A comemoração dos 130 anos da Comuna nos convida a refletir sobre o seu significado
histórico e sobre as lições que a primeira revolução operária que conquistou o poder,
ainda que de forma efêmera, nos legou, recuperando as conclusões que Marx e Engels
nos deixaram, mas recolocando, também, na perspectiva da História, o tema da
atualidade ou vigência do programa da revolução social anti-capitalista na aurora do
século XXI. A derrota dramática da Comuna teve, a seu tempo, incontornáveis
conseqüências para o movimento operário francês e para a vida da Associação
Internacional dos Trabalhadores (AIT) - a I Internacional – porque, como sempre, as
derrotas históricas não passam impunemente: geram desânimo, desesperança e muita
dispersão e confusão. Mas das cinzas do massacre aos Comunnards, ao longo de um
intervalo de menos de duas décadas, nasceu e se reorganizou um novo movimento e a
corrente internacionalista, animada pela influência das idéias de Marx, viu a sua força
política se multiplicar por dezenas de países e o programa da revolução socialista veio a
ser assumido pela II Internacional e pelo mais influente partido no seu interior, o SPD
alemão.
Há que dizer, em primeiro lugar, que encontramos na teoria da revolução de Marx uma
reflexão histórica sobre o modelo da grande revolução francesa que teria revelado que
existem tendências internas à dinâmica dos processos revolucionários, que se
desenvolvem em permanência, conclusão que se traduzirá no Adresse de 1850 à Liga
dos comunistas, na defesa da necessária radicalização ininterrupta da revolução
democrática em revolução proletária, isto é, a perspectiva da revolução permanente:
"The bourgeoisie refuses "to do its duty". We have seen with what
assurance Marx and Engels had predicted that the bourgeoisie had no
alternative to carrying through a political revolution that would put it in
power and introduce a constitutional-liberal regime.
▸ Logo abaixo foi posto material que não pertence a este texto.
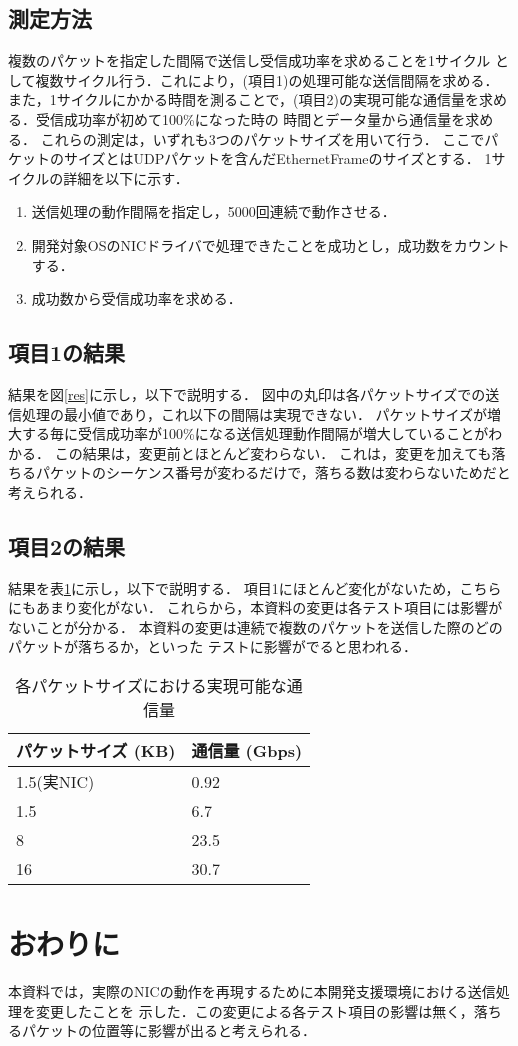 \documentclass[12pt]{jsarticle}
\begin{document}
\subsection{測定方法}
複数のパケットを指定した間隔で送信し受信成功率を求めることを1サイクル
として複数サイクル行う．これにより，(項目1)の処理可能な送信間隔を求める．
また，1サイクルにかかる時間を測ることで，(項目2)の実現可能な通信量を求める．受信成功率が初めて100\%になった時の
時間とデータ量から通信量を求める．
これらの測定は，いずれも3つのパケットサイズを用いて行う．
ここでパケットのサイズとはUDPパケットを含んだEthernetFrameのサイズとする．
1サイクルの詳細を以下に示す．
\begin{enumerate}
    \item 送信処理の動作間隔を指定し，5000回連続で動作させる．
    \item 開発対象OSのNICドライバで処理できたことを成功とし，成功数をカウントする．
    \item 成功数から受信成功率を求める．
\end{enumerate}

\subsection{項目1の結果}
結果を図\ref{res}に示し，以下で説明する．
図中の丸印は各パケットサイズでの送信処理の最小値であり，これ以下の間隔は実現できない．
パケットサイズが増大する毎に受信成功率が100\%になる送信処理動作間隔が増大していることがわかる．
この結果は，変更前とほとんど変わらない．
これは，変更を加えても落ちるパケットのシーケンス番号が変わるだけで，落ちる数は変わらないためだと考えられる．

\subsection{項目2の結果}
結果を表\ref{throughput-nic}に示し，以下で説明する．
項目1にほとんど変化がないため，こちらにもあまり変化がない．
これらから，本資料の変更は各テスト項目には影響がないことが分かる．
本資料の変更は連続で複数のパケットを送信した際のどのパケットが落ちるか，といった
テストに影響がでると思われる．

\begin{table}[h]
    \caption{各パケットサイズにおける実現可能な通信量}
    \label{throughput-nic}
    \begin{center}
        \begin{tabular}{l|l}   \hline \hline 
            パケットサイズ (KB)      & 通信量 (Gbps)  \\ \hline
            1.5(実NIC)               & 0.92           \\
            1.5                      & 6.7            \\
            8                        & 23.5           \\
            16                       & 30.7           \\ \hline
        \end{tabular}
    \end{center}
\end{table}

\section{おわりに}
本資料では，実際のNICの動作を再現するために本開発支援環境における送信処理を変更したことを
示した．この変更による各テスト項目の影響は無く，落ちるパケットの位置等に影響が出ると考えられる．
\end{document}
We have seen that
they were quite aware of how fainthearted this bourgeoisie was and how
much it feared the threat of the proletariat behind it; but this did not yet
lead them to conclude that the bourgeoisie might refuse to carry out its
historical task. It did suggest to them that the initial task of the
proletariat (or ''the people") might be to push the bourgeoisie from
behind. But one way or the other, the outcome was going to be "not what
the bourgeoisie merely want but rather what they must do. ''It was only
in the course of the revolution itself that they found out that the
bourgeoisie did not recognize the "must." (grifo nosso)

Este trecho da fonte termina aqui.